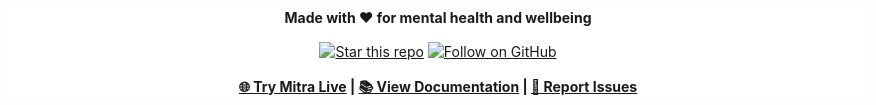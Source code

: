 
<div align="center">

**Made with ❤️ for mental health and wellbeing**

[![Star this repo](https://img.shields.io/github/stars/zaid-ali789/mind-mitra?style=social)](https://github.com/zaid-ali789/mind-mitra/stargazers)
[![Follow on GitHub](https://img.shields.io/github/followers/zaid-ali789?style=social)](https://github.com/zaid-ali789)

**[🌐 Try Mitra Live](https://fine-phenomenon-456517-q2.web.app) | [📚 View Documentation](WARP.md) | [🐛 Report Issues](https://github.com/zaid-ali789/mind-mitra/issues)**

</div>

- **Work task**
From the material above, set down each entry exactly, but exclude the pictures.

- **Answer to the problem**
Source code

: 
<div align="center">

**Made with ❤️ for mental health and wellbeing**

[![Star this repo](https://img.shields.io/github/stars/zaid-ali789/mind-mitra?style=social)](https://github.com/zaid-ali789/mind-mitra/stargazers)
[![Follow on GitHub](https://img.shields.io/github/followers/zaid-ali789?style=social)](https://github.com/zaid-ali789)

**[🌐 Try Mitra Live](https://fine-phenomenon-456517-q2.web.app) | [📚 View Documentation](WARP.md) | [🐛 Report Issues](https://github.com/zaid-ali789/mind-mitra/issues)**

</div>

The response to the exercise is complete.